Curated by Banu Cennetoğlu and Philippine Hoegen


The exhibition presented artist books, paintings, and documents by and about Masist Gül.

Bodybuilder, poet, painter: these and other occupations describe Masist Gül (* 1947 in Istanbul, † 2003 in Istanbul), even if he remains best known (though the term is relative) as a Turkish actor of Armenian origin who played minor roles in over 300 obscure films in the course of his life. His passing has left behind a large number of collages, drawings, and poems, most still unknown today. The autodidact’s most ambitious work is Kaldırım Destanı—Kaldırımlar Kurdunun Hayatı (Pavement Myth—The Life of the Pavement’s Wolf), a six-part serial narration in the form of handmade comic books, produced in the 1980s but never published in Gül’s lifetime. Each of the six books begins with poem-like texts summarizing the madcap plots, each of which rehearses a similar story of human struggle between good and evil. The cycle, whose final volume remained unfinished, tells the story of Kaldırım Fahri (Pavement Fahri) in a sequence of flashbacks woven together into a retrospective narrative spanning from 1905 to 1978: from a childhood in the clutches of a wicked witch to her defeat and from Fahri’s rise from Bog-rat to Pavement Wolf, protector of the poor and outcast.
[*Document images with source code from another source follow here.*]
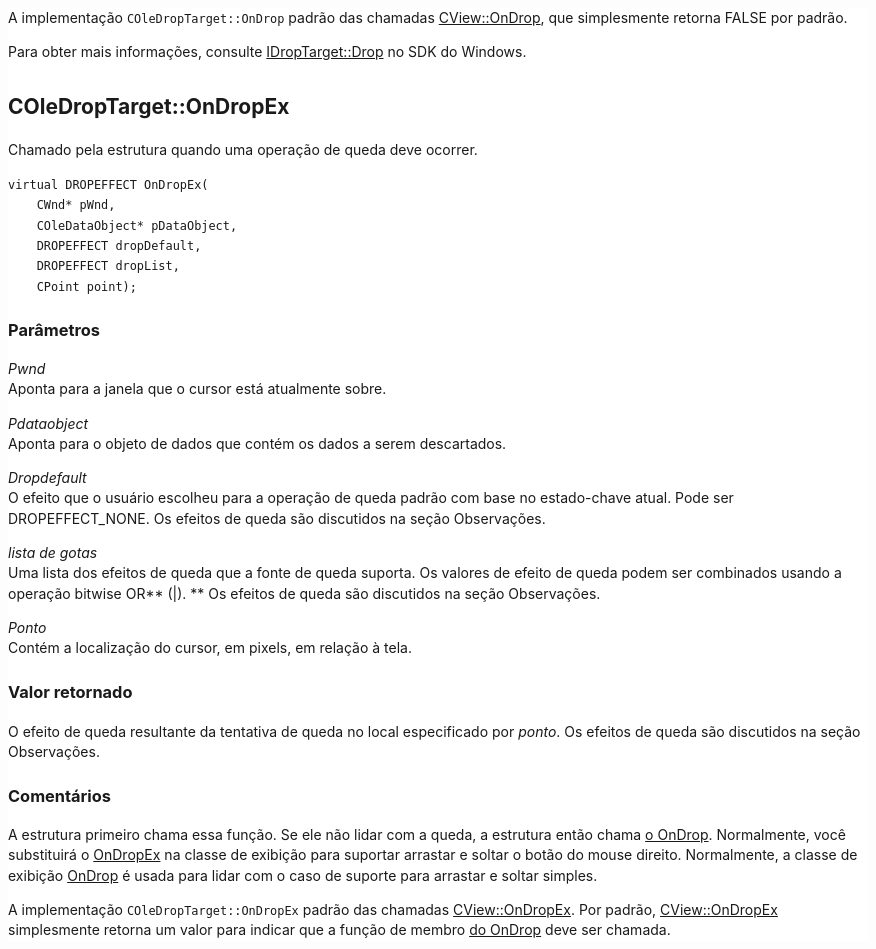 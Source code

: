 A implementação `COleDropTarget::OnDrop` padrão das chamadas [CView::OnDrop](../../mfc/reference/cview-class.md#ondrop), que simplesmente retorna FALSE por padrão.

Para obter mais informações, consulte [IDropTarget::Drop](/windows/win32/api/oleidl/nf-oleidl-idroptarget-drop) no SDK do Windows.

## <a name="coledroptargetondropex"></a><a name="ondropex"></a>COleDropTarget::OnDropEx

Chamado pela estrutura quando uma operação de queda deve ocorrer.

```
virtual DROPEFFECT OnDropEx(
    CWnd* pWnd,
    COleDataObject* pDataObject,
    DROPEFFECT dropDefault,
    DROPEFFECT dropList,
    CPoint point);
```

### <a name="parameters"></a>Parâmetros

*Pwnd*<br/>
Aponta para a janela que o cursor está atualmente sobre.

*Pdataobject*<br/>
Aponta para o objeto de dados que contém os dados a serem descartados.

*Dropdefault*<br/>
O efeito que o usuário escolheu para a operação de queda padrão com base no estado-chave atual. Pode ser DROPEFFECT_NONE. Os efeitos de queda são discutidos na seção Observações.

*lista de gotas*<br/>
Uma lista dos efeitos de queda que a fonte de queda suporta. Os valores de efeito de queda podem ser combinados usando a operação bitwise OR** (&#124;). ** Os efeitos de queda são discutidos na seção Observações.

*Ponto*<br/>
Contém a localização do cursor, em pixels, em relação à tela.

### <a name="return-value"></a>Valor retornado

O efeito de queda resultante da tentativa de queda no local especificado por *ponto*. Os efeitos de queda são discutidos na seção Observações.

### <a name="remarks"></a>Comentários

A estrutura primeiro chama essa função. Se ele não lidar com a queda, a estrutura então chama [o OnDrop](#ondrop). Normalmente, você substituirá o [OnDropEx](../../mfc/reference/cview-class.md#ondropex) na classe de exibição para suportar arrastar e soltar o botão do mouse direito. Normalmente, a classe de exibição [OnDrop](../../mfc/reference/cview-class.md#ondrop) é usada para lidar com o caso de suporte para arrastar e soltar simples.

A implementação `COleDropTarget::OnDropEx` padrão das chamadas [CView::OnDropEx](../../mfc/reference/cview-class.md#ondropex). Por padrão, [CView::OnDropEx](../../mfc/reference/cview-class.md#ondropex) simplesmente retorna um valor para indicar que a função de membro [do OnDrop](#ondrop) deve ser chamada.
In 2006, Pavement Mythwas recovered from near obscurity by Banu Cennetoğlu’s artist-run space BAS and published in Istanbul in a facsimile edition of Cennetoğlu’s and Philippine Hoegen’s Bent series of artists’ books, making Gül’s books publicly accessible for the first time. After Istanbul and Brussels, this was the third occasion that Cennetoğlu and Hoegen also displayed Gül’s paintings, notebooks, and other objects from his estate. Points of contact intertwined and processes of identity construction were revealed as both the bodybuilder physique and protector personas of the Pavement Wolf and Gül blured between the pages of his carefully crafted books and other work.